E o filme faz esse contraponto com muito humor, com destaque para as cenas onde Monk faz parte de um júri para escolher o melhor romance do ano e tenta, junto com a outra escritora negra da banca, evitar que sua piada em forma de publicação ganhe o prêmio — logo sendo desconsiderados porque os outros jurados, todos brancos, afirmam categoricamente que vozes negras precisam ser ouvidas.

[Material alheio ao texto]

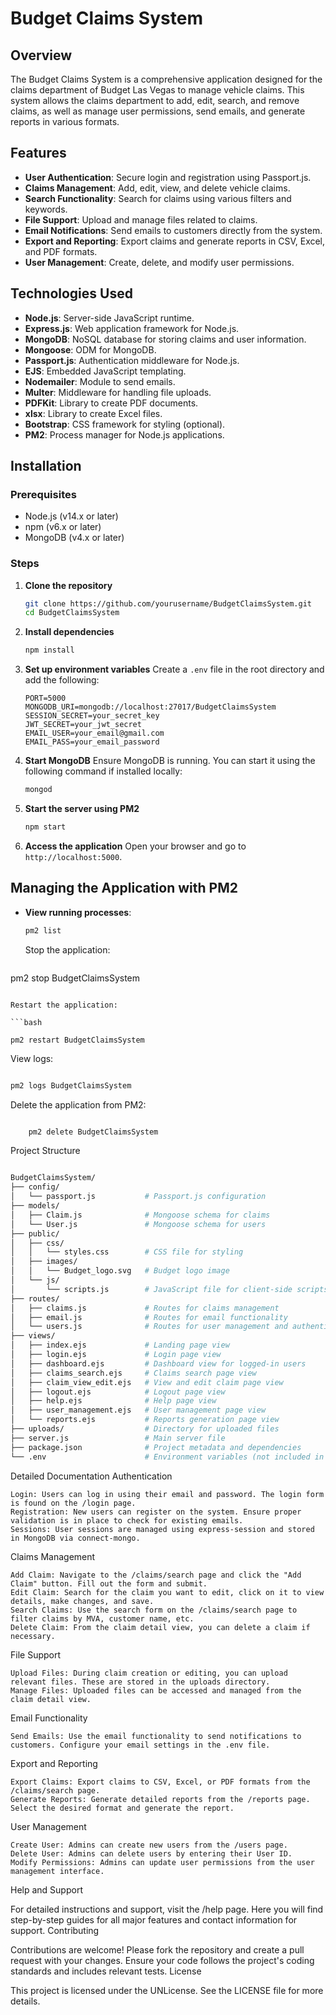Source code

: ﻿# Budget Claims System

## Overview

The Budget Claims System is a comprehensive application designed for the claims department of Budget Las Vegas to manage vehicle claims. This system allows the claims department to add, edit, search, and remove claims, as well as manage user permissions, send emails, and generate reports in various formats.

## Features

- **User Authentication**: Secure login and registration using Passport.js.
- **Claims Management**: Add, edit, view, and delete vehicle claims.
- **Search Functionality**: Search for claims using various filters and keywords.
- **File Support**: Upload and manage files related to claims.
- **Email Notifications**: Send emails to customers directly from the system.
- **Export and Reporting**: Export claims and generate reports in CSV, Excel, and PDF formats.
- **User Management**: Create, delete, and modify user permissions.

## Technologies Used

- **Node.js**: Server-side JavaScript runtime.
- **Express.js**: Web application framework for Node.js.
- **MongoDB**: NoSQL database for storing claims and user information.
- **Mongoose**: ODM for MongoDB.
- **Passport.js**: Authentication middleware for Node.js.
- **EJS**: Embedded JavaScript templating.
- **Nodemailer**: Module to send emails.
- **Multer**: Middleware for handling file uploads.
- **PDFKit**: Library to create PDF documents.
- **xlsx**: Library to create Excel files.
- **Bootstrap**: CSS framework for styling (optional).
- **PM2**: Process manager for Node.js applications.

## Installation

### Prerequisites

- Node.js (v14.x or later)
- npm (v6.x or later)
- MongoDB (v4.x or later)

### Steps

1. **Clone the repository**
    ```bash
    git clone https://github.com/yourusername/BudgetClaimsSystem.git
    cd BudgetClaimsSystem
    ```

2. **Install dependencies**
    ```bash
    npm install
    ```

3. **Set up environment variables**
    Create a `.env` file in the root directory and add the following:
    ```env
    PORT=5000
    MONGODB_URI=mongodb://localhost:27017/BudgetClaimsSystem
    SESSION_SECRET=your_secret_key
    JWT_SECRET=your_jwt_secret
    EMAIL_USER=your_email@gmail.com
    EMAIL_PASS=your_email_password
    ```

4. **Start MongoDB**
    Ensure MongoDB is running. You can start it using the following command if installed locally:
    ```bash
    mongod
    ```

5. **Start the server using PM2**
    ```bash
    npm start
    ```

6. **Access the application**
    Open your browser and go to `http://localhost:5000`.

## Managing the Application with PM2

- **View running processes**:
  ```bash
  pm2 list
  ```
    Stop the application:

   ```bash

pm2 stop BudgetClaimsSystem
```

Restart the application:

```bash

pm2 restart BudgetClaimsSystem
```

View logs:

```bash

pm2 logs BudgetClaimsSystem
```

Delete the application from PM2:

```bash

    pm2 delete BudgetClaimsSystem
```

Project Structure

```bash

BudgetClaimsSystem/
├── config/
│   └── passport.js           # Passport.js configuration
├── models/
│   ├── Claim.js              # Mongoose schema for claims
│   └── User.js               # Mongoose schema for users
├── public/
│   ├── css/
│   │   └── styles.css        # CSS file for styling
│   ├── images/
│   │   └── Budget_logo.svg   # Budget logo image
│   └── js/
│       └── scripts.js        # JavaScript file for client-side scripts
├── routes/
│   ├── claims.js             # Routes for claims management
│   ├── email.js              # Routes for email functionality
│   └── users.js              # Routes for user management and authentication
├── views/
│   ├── index.ejs             # Landing page view
│   ├── login.ejs             # Login page view
│   ├── dashboard.ejs         # Dashboard view for logged-in users
│   ├── claims_search.ejs     # Claims search page view
│   ├── claim_view_edit.ejs   # View and edit claim page view
│   ├── logout.ejs            # Logout page view
│   ├── help.ejs              # Help page view
│   ├── user_management.ejs   # User management page view
│   └── reports.ejs           # Reports generation page view
├── uploads/                  # Directory for uploaded files
├── server.js                 # Main server file
├── package.json              # Project metadata and dependencies
└── .env                      # Environment variables (not included in the repository)
```


Detailed Documentation
Authentication

    Login: Users can log in using their email and password. The login form is found on the /login page.
    Registration: New users can register on the system. Ensure proper validation is in place to check for existing emails.
    Sessions: User sessions are managed using express-session and stored in MongoDB via connect-mongo.

Claims Management

    Add Claim: Navigate to the /claims/search page and click the "Add Claim" button. Fill out the form and submit.
    Edit Claim: Search for the claim you want to edit, click on it to view details, make changes, and save.
    Search Claims: Use the search form on the /claims/search page to filter claims by MVA, customer name, etc.
    Delete Claim: From the claim detail view, you can delete a claim if necessary.

File Support

    Upload Files: During claim creation or editing, you can upload relevant files. These are stored in the uploads directory.
    Manage Files: Uploaded files can be accessed and managed from the claim detail view.

Email Functionality

    Send Emails: Use the email functionality to send notifications to customers. Configure your email settings in the .env file.

Export and Reporting

    Export Claims: Export claims to CSV, Excel, or PDF formats from the /claims/search page.
    Generate Reports: Generate detailed reports from the /reports page. Select the desired format and generate the report.

User Management

    Create User: Admins can create new users from the /users page.
    Delete User: Admins can delete users by entering their User ID.
    Modify Permissions: Admins can update user permissions from the user management interface.

Help and Support

For detailed instructions and support, visit the /help page. Here you will find step-by-step guides for all major features and contact information for support.
Contributing

Contributions are welcome! Please fork the repository and create a pull request with your changes. Ensure your code follows the project's coding standards and includes relevant tests.
License

This project is licensed under the UNLicense. See the LICENSE file for more details.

Não adianta chorar pelo átomo fissurado
Não bateu: “Oppenheimer”, 2023
Sempre me espantou o fato do Christopher Nolan ter haters porque nunca reconheci na obra dele qualquer traço de estilo que eu pudesse aprovar ou desaprovar, quanto mais odiar. No máximo consegui reparar no seu gosto por histórias ambientadas em realidades alternativas com regras muito específicas que precisam ser explicadas em alguma parte do filme — mas como “Oppenheimer” conta uma trama da vida real imaginei que a gente ia ser poupado dessas cenas estilo manual do usuário.
Só que estava enganado: até momentos com atividades corriqueiras trazem diálogos expositivos sobre personagens e acontecimentos históricos; impressionante como o roteiro não desperdiça nem um “passa o sal” sem meter uma trivia no meio. Ok, diálogo expositivo é um recurso muitas vezes necessário, mas o ideal é disfarça-lo com o mínimo de coloquialismo, como quando você comenta o noticiário com um colega de trabalho e não como em “Oppenheimer”, onde as manchetes de jornal parecem ser a única fonte de interesse dos personagens e as falas são declamadas como se eles estivessem num programa de debate da globonews.
O filme já começa errado na epígrafe que compara as atribulações de Oppenheimer e Prometeu, já que por roubar o fogo dos deuses o titã foi condenado a ter o fígado eternamente bicado por uma águia enquanto o suplício do Oppenheimer por ser um socialista hesitante foi ser julgado e perder uma espécie de carteirinha VIP do governo americano.
Logo em seguida, para enfatizar que o cara tinha uma tremenda consciência culpada apesar do seu currículo de supervilão, entram de dez em dez minutos umas cenas de pesadelo em CGI mostrando umas fissões de átomo ou coisa assim que me lembraram as vinhetas de passagem de cena daquele sitcom Big Bang Theory. E o roteiro não se esforça mais do que isso para construir esse arrependimento, o que faz com que as cenas finais com closes da cara angustiada do Cillian Murphy lembrem muito aqueles atacantes que não comemoram um gol humilhante para não humilhar a torcida adversária. Tarde demais, Oppie.
Oppenheimer tao chato quanto Napoleão. 👆
Morrendo pra tentar saber qual é essa banda! Mais dicas, please!